“Between Worlds: The IF Anthology of New Indian SFF, Vol 1” by Gautam Bhatia
I read this anthology. I interviewed Gautam Bhatia for TOI Bookmark.
Here is a snippet from the conversation:
I, of course, have been a long-time writer, editor, and reviewer of science fiction and more broadly speculative fiction which includes fantasy, horror, slipstream and magical realism. One thing you often hear from people, or two things you often hear from people when you talk about Indian SFF is well first, “What is that?” and then secondly, “Isn’t SFF a Western genre that is written in the West?”In India, of course, we have mythology but SFF is not homegrown here. Both those observations are quite off the mark. Because as far back at the late nineteenth century, Jagdish Chandra Bose, was famous as a scientist but was writing a SF story about a bottle of hair oil that stops a typhoon in its tracks and Rokeya Shekhawat Hossain is writing The Sultana’s Dream in English. I could go on but basically SFF has a very homegrown history.

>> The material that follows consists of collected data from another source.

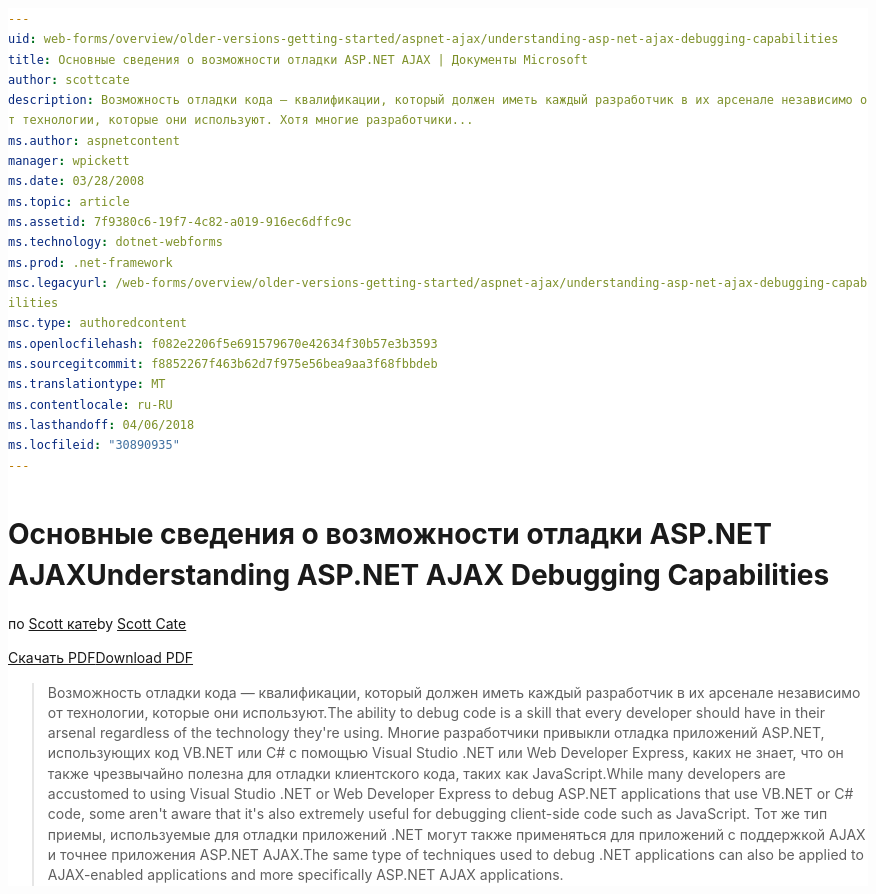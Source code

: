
 ```yaml
---
uid: web-forms/overview/older-versions-getting-started/aspnet-ajax/understanding-asp-net-ajax-debugging-capabilities
title: Основные сведения о возможности отладки ASP.NET AJAX | Документы Microsoft
author: scottcate
description: Возможность отладки кода — квалификации, который должен иметь каждый разработчик в их арсенале независимо от технологии, которые они используют. Хотя многие разработчики...
ms.author: aspnetcontent
manager: wpickett
ms.date: 03/28/2008
ms.topic: article
ms.assetid: 7f9380c6-19f7-4c82-a019-916ec6dffc9c
ms.technology: dotnet-webforms
ms.prod: .net-framework
msc.legacyurl: /web-forms/overview/older-versions-getting-started/aspnet-ajax/understanding-asp-net-ajax-debugging-capabilities
msc.type: authoredcontent
ms.openlocfilehash: f082e2206f5e691579670e42634f30b57e3b3593
ms.sourcegitcommit: f8852267f463b62d7f975e56bea9aa3f68fbbdeb
ms.translationtype: MT
ms.contentlocale: ru-RU
ms.lasthandoff: 04/06/2018
ms.locfileid: "30890935"
---
```

<a name="understanding-aspnet-ajax-debugging-capabilities"></a><span data-ttu-id="73851-104">Основные сведения о возможности отладки ASP.NET AJAX</span><span class="sxs-lookup"><span data-stu-id="73851-104">Understanding ASP.NET AJAX Debugging Capabilities</span></span>
====================
<span data-ttu-id="73851-105">по [Scott кате](https://github.com/scottcate)</span><span class="sxs-lookup"><span data-stu-id="73851-105">by [Scott Cate](https://github.com/scottcate)</span></span>

[<span data-ttu-id="73851-106">Скачать PDF</span><span class="sxs-lookup"><span data-stu-id="73851-106">Download PDF</span></span>](http://download.microsoft.com/download/C/1/9/C19A3451-1D14-477C-B703-54EF22E197EE/AJAX_tutorial06_Debugging_MS_Ajax_Applications_cs.pdf)

> <span data-ttu-id="73851-107">Возможность отладки кода — квалификации, который должен иметь каждый разработчик в их арсенале независимо от технологии, которые они используют.</span><span class="sxs-lookup"><span data-stu-id="73851-107">The ability to debug code is a skill that every developer should have in their arsenal regardless of the technology they're using.</span></span> <span data-ttu-id="73851-108">Многие разработчики привыкли отладка приложений ASP.NET, использующих код VB.NET или C# с помощью Visual Studio .NET или Web Developer Express, каких не знает, что он также чрезвычайно полезна для отладки клиентского кода, таких как JavaScript.</span><span class="sxs-lookup"><span data-stu-id="73851-108">While many developers are accustomed to using Visual Studio .NET or Web Developer Express to debug ASP.NET applications that use VB.NET or C# code, some aren't aware that it's also extremely useful for debugging client-side code such as JavaScript.</span></span> <span data-ttu-id="73851-109">Тот же тип приемы, используемые для отладки приложений .NET могут также применяться для приложений с поддержкой AJAX и точнее приложения ASP.NET AJAX.</span><span class="sxs-lookup"><span data-stu-id="73851-109">The same type of techniques used to debug .NET applications can also be applied to AJAX-enabled applications and more specifically ASP.NET AJAX applications.</span></span>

Much has to be said about this initiative particualrly about the careful selection of stories via an open submission and then a double-blind peer review. Yet I cannot wrap my head around the fact that none of the authors are mentioned in the table of contents nor does a bio blurb exist for them in the book! How can that be?!
Gautam Bhatia is a writer, reviewer and editor based in New Delhi, India. He is the author of The Sentence, and the science fiction duology, The Wall and The Horizon, and the coordinating editor of the science fiction magazine Strange Horizons. In his other life, he is a constitutional lawyer and public commentator on civil and constitutional rights in India.